In San Francisco, I know that I get real religious when circling the block for parking and am even more thankful when I snatch a spot with a meter that takes credit cards.
One young company, QuickPay is looking to not only make it easier to pay for parking, but also increase the number of spots out there for drivers to snag.
The QuickPay mobile app allows parking garages to denote how many open spots they have open so that drivers that may not know where all the garages in the city are can look up all the spots open at that moment. The app also lets you pay digitally, so no more fishing around for cash and coins when we all know you just don't keep enough in your car.
As part of its growing payment service and technology, QuickPay just announced bringing on a new CEO -- Barney Pell, the founder of the semantic search system Powerset. Powerset was acquired back in 2008 by Microsoft for an estimated $100 million to build out the Bing service.
Pell has been working closely with the founder Carl Muirbook for more than a year and held the spot as executive chairman, but now he steps into Muirbook's spot while Muirbook hold onto the role of President.
Pell sees a major strength in QuickPay because other parking apps are only focused on meters, when there are so many garage spots and an opportunity for bigger payment transactions since garages charge more than meters.
This focus also helps smaller, local businesses gain more patrons as well as put their toes in the tech world of opportunities.
Parking payments are worth $26 billion per year in the U.S., and, until recently, has been a mostly cash business in a world where no one carries cash anymore.
"We've uncovered a unique and exciting opportunity to bring the benefits of local, social, mobile apps, payments, cloud technology and even big data to the world of parking," Pell, said in a statement. "Where others have addressed local transportation or hotel booking inefficiencies, QuickPay brings innovation to parking, a complex activity that most people struggle with daily."
As of this CEO changing announcement, the company is also reviling that it secured a $3.5 million seed round of funding.

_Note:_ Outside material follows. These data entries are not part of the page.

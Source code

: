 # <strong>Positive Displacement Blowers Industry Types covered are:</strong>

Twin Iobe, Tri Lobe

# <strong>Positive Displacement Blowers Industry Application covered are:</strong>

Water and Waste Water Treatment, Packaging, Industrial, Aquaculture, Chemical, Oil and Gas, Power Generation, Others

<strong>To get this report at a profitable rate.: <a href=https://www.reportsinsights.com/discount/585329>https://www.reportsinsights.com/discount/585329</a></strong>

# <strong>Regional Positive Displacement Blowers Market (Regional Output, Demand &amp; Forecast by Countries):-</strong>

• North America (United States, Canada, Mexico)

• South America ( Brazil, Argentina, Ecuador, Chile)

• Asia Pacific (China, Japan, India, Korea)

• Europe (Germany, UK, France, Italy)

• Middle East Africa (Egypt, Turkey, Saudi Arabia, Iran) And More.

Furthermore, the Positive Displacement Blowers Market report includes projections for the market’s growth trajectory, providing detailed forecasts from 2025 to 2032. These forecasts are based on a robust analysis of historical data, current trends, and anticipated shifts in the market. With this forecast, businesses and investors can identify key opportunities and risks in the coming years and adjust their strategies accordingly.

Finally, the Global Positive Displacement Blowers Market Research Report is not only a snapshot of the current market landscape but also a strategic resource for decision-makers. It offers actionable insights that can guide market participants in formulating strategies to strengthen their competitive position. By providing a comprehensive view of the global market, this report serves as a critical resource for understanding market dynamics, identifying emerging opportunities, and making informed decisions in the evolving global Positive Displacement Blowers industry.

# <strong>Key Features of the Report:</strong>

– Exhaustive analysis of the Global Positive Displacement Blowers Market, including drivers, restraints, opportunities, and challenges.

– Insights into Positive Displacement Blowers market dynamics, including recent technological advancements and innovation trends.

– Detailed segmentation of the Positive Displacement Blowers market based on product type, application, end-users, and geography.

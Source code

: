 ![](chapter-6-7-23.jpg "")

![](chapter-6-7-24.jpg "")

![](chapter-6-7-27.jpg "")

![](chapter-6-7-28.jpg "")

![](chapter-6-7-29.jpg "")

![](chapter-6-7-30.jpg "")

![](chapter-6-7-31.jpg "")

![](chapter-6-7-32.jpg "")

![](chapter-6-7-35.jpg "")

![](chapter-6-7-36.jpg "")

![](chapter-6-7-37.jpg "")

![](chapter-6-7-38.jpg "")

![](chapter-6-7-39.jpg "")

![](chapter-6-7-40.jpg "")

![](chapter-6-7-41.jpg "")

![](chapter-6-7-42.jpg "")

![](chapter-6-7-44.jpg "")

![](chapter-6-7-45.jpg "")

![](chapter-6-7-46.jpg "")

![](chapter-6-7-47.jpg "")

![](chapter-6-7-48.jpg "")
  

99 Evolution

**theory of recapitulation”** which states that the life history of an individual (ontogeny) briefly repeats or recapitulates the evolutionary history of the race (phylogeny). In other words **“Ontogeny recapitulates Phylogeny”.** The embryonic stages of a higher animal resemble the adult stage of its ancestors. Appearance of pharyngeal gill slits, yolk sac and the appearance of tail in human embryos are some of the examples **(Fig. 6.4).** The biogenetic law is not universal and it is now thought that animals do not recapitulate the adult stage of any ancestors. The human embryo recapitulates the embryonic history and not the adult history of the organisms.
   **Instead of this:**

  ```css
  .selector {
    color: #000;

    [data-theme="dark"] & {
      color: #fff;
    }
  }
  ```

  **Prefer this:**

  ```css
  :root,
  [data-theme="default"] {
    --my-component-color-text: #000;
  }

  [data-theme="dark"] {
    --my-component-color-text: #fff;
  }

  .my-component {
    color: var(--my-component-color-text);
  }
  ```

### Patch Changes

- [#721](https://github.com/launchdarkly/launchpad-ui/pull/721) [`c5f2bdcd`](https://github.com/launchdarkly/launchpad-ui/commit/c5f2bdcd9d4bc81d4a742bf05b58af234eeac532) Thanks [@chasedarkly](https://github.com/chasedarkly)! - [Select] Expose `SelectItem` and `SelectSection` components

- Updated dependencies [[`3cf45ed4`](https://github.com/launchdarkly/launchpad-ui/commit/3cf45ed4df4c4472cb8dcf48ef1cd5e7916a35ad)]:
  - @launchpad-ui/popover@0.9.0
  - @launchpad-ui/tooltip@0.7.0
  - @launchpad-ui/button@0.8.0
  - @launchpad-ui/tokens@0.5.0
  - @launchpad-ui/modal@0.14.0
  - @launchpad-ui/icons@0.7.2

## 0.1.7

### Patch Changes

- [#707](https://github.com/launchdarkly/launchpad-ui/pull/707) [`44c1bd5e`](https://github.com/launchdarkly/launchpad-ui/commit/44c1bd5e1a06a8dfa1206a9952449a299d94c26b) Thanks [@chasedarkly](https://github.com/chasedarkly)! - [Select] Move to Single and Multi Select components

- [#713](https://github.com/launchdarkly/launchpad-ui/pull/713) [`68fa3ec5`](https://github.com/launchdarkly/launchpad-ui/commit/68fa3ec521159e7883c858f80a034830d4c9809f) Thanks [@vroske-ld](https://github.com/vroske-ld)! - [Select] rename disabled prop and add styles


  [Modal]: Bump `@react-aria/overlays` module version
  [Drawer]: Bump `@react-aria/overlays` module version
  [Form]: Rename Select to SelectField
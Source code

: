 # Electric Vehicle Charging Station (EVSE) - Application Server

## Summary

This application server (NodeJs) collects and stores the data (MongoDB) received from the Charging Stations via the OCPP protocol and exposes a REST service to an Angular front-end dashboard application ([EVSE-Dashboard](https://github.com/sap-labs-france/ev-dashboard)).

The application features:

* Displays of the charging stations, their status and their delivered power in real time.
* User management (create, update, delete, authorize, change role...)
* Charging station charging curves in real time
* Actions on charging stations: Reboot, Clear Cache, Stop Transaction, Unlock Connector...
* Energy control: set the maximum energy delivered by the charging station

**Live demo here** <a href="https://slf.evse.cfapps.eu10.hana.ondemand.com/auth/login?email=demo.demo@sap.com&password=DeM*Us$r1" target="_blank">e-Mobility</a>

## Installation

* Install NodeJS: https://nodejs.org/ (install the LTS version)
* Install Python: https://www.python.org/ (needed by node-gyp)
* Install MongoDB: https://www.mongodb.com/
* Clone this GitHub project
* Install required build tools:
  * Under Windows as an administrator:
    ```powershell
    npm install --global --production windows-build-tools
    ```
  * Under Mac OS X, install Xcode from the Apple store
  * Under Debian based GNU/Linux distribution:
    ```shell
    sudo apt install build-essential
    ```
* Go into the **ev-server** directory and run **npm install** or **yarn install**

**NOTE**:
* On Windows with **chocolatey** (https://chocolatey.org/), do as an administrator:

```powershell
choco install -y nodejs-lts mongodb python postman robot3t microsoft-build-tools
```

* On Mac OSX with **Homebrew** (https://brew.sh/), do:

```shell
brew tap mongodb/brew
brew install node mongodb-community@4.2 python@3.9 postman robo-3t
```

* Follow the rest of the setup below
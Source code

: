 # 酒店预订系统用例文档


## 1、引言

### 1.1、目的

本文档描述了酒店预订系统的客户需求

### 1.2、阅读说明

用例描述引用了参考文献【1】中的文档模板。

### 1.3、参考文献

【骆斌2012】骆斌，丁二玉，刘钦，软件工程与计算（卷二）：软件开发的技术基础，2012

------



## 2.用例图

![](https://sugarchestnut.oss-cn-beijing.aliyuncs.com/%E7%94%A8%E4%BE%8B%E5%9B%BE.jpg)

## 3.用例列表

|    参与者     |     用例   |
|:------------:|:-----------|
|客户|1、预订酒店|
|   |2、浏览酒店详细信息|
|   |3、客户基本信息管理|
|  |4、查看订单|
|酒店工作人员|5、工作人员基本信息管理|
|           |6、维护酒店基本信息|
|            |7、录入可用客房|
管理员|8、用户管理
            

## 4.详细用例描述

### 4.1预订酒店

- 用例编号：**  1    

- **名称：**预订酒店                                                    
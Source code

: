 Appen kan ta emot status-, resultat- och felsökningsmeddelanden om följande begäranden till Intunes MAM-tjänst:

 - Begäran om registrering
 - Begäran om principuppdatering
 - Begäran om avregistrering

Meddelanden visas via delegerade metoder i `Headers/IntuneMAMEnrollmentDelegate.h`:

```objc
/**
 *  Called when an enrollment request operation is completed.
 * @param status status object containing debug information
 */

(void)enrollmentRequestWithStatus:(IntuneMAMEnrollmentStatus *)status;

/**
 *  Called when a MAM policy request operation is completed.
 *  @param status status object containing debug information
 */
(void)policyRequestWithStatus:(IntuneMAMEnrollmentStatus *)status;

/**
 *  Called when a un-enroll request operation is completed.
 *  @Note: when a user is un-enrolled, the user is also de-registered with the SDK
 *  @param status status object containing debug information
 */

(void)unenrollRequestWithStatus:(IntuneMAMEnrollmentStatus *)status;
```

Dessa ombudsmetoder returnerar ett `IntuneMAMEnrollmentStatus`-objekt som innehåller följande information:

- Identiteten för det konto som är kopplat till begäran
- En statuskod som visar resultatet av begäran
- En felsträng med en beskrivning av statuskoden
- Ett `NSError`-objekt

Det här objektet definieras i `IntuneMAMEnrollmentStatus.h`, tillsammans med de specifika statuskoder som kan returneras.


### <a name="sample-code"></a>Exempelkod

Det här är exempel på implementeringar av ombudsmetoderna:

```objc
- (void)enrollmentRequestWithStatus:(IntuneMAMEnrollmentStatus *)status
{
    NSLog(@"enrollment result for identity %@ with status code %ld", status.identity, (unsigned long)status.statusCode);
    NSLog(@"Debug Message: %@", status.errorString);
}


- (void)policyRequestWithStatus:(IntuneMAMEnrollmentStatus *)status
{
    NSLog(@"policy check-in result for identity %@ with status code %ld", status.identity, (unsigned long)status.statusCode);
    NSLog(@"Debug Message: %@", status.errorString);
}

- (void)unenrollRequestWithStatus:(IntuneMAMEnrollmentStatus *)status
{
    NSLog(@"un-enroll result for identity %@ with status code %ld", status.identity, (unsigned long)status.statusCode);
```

The funding comes from Fontinalis Partners, Andreessen Horowitz, Advanced Technology Ventures, and angels including Accelerator Venture Partners, David Jeske, Alfred Mandel, Louis Monier, Matt Ocko, Lior Ron, Ofer Ronen, and Ben Smith IV.
How the app works:
After a driver downloads the app, they can open up a map showing parking lots that accept QuickPay payments. The map includes pop-outs that show the current rates in those lots, allow users to reserve a space for a certain period of time, and pay fro the spot. When they arrive at the lot, instead of paying the attendant, they just show off their confirmation code.
On the merchant side, the app allows lot owners to change the parking rates to fill up an empty lot or get more competitive when there are big events in town. They can also offer exclusive spaces to QuickPay users.
QuickPay is live in more than 100 locations across 12 cities in California, Colorado, and Nevada -- making up to 12,500 parking spaces.
*As an aside, I did find it amusing that QuickPay maps are really Google Maps and not Microsoft Maps. I wonder if Pell will change that.